"Humanity's Last Exam" for AI Fails Its Own Test: Questions Flawed

The ultimate AI test, "Humanity's Last Exam," is failing its own test of accuracy, complicating AI evaluation.

July 24, 2025

"Humanity's Last Exam" for AI Fails Its Own Test: Questions Flawed
A groundbreaking benchmark for artificial intelligence, heralded as "Humanity's Last Exam" (HLE), is facing scrutiny after an analysis revealed that a significant portion of its questions in key scientific domains may be flawed.[1][2] Researchers from FutureHouse, a company focused on AI for scientific research, discovered that nearly 29 percent of the biology and chemistry questions in the HLE dataset have answers that are either incorrect or misleading when compared with published scientific literature.[1][2] This finding casts a shadow on a tool designed to be the ultimate test of advanced AI, raising critical questions about the methods used to create such benchmarks and their ultimate reliability in gauging the true capabilities of frontier AI models.
"Humanity's Last Exam" was introduced by the Center for AI Safety (CAIS) and Scale AI as a response to the growing problem of "benchmark saturation," where leading AI models were achieving near-perfect scores on existing tests, making it difficult to track further progress.[3][4][5] The exam, comprising 2,500 to 3,000 highly challenging questions across a vast range of subjects, was intended to push AI systems to their absolute limits, testing their reasoning and knowledge at the frontiers of human expertise.[3][4][6] The creators crowdsourced questions from nearly 1,000 experts, including university professors and top researchers from over 500 institutions, offering a $500,000 prize pool to incentivize the submission of problems that would genuinely challenge the most advanced AI.[7][4][8] The core idea was to create a benchmark so difficult that it would remain relevant even as AI capabilities continued their rapid advance, providing a clear measure of how close machines are to expert-level human intelligence.[7][5][8]
The methodology for creating the exam, however, may have inadvertently contributed to the high error rate. A key criterion for including a question was that current frontier AI models could not answer it correctly.[2] This prerequisite, combined with a review process where human experts were not required to spend more than five minutes verifying a question's accuracy if it was too time-consuming, likely led to the inclusion of "gotcha" or adversarial-style questions.[2] The analysis by FutureHouse, which utilized a combination of human expert review and their own AI tools, found that this focus on stumping AI may have compromised the factual soundness of the questions themselves.[1][2] They argue that the incentive structure prioritized difficulty over correctness, leading to questions that were esoteric or based on misinterpretations of scientific knowledge.[2] One example cited is a question asking for the rarest noble gas on Earth in 2002, with the provided answer being Oganesson, a synthetic element that only existed for milliseconds in a Russian nuclear reactor and is not a naturally occurring terrestrial substance.[2]
The implications of these findings are significant for the AI industry, which relies heavily on benchmarks to evaluate and compare the performance of different models.

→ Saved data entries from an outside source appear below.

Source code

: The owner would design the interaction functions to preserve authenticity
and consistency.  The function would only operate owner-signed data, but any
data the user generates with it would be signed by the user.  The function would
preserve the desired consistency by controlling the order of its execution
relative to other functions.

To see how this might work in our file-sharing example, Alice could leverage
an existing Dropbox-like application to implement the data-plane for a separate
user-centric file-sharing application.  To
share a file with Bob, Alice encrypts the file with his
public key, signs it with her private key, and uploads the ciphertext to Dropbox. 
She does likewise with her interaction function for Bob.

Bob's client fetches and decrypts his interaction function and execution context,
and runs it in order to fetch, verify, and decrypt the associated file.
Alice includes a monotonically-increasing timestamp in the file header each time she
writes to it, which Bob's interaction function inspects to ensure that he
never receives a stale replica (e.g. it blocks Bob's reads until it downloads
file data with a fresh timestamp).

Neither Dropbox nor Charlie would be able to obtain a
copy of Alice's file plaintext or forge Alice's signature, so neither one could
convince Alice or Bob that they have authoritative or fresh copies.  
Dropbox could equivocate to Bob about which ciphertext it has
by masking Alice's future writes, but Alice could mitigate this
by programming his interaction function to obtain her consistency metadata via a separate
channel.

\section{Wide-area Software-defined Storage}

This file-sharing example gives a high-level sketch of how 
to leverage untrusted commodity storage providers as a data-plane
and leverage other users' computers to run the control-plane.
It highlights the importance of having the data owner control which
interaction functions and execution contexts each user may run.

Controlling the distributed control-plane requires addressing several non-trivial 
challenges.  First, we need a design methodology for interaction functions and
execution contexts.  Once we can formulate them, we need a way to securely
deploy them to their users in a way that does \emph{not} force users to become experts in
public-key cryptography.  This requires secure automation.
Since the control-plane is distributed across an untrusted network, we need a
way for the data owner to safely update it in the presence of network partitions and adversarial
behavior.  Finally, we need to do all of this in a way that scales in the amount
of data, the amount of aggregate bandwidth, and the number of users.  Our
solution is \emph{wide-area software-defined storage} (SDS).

If a benchmark designed to be the gold standard contains a high percentage of flawed questions, it undermines the validity of the results. Top-performing models like OpenAI's o1, Google's Gemini, and Anthropic's Claude have all been tested against HLE, with even the best systems scoring relatively low, initially suggesting a large gap remained between AI and human expert performance.[9][4][10] However, if a substantial number of questions are fundamentally incorrect, the low scores may not accurately reflect the models' reasoning abilities but rather the flawed nature of the test itself. This calls into question the true meaning of performance on HLE and complicates the narrative of AI progress toward artificial general intelligence (AGI).
The discovery of these errors highlights a critical challenge in the field of AI evaluation. As models become more powerful, creating robust, accurate, and truly challenging benchmarks becomes increasingly difficult. The creators of HLE did implement a bug bounty program to identify and correct errors after its release, acknowledging the difficulty of creating a perfect dataset.[3][4] The FutureHouse analysis, however, suggests a more systematic issue rooted in the initial design and review process.[2] As the industry continues its quest to build and measure superintelligent systems, this episode serves as a crucial reminder that the tools used for measurement must be as rigorously vetted and validated as the AI models they are designed to assess. The integrity of these benchmarks is paramount for fostering genuine progress, ensuring transparency, and guiding the responsible development of artificial intelligence.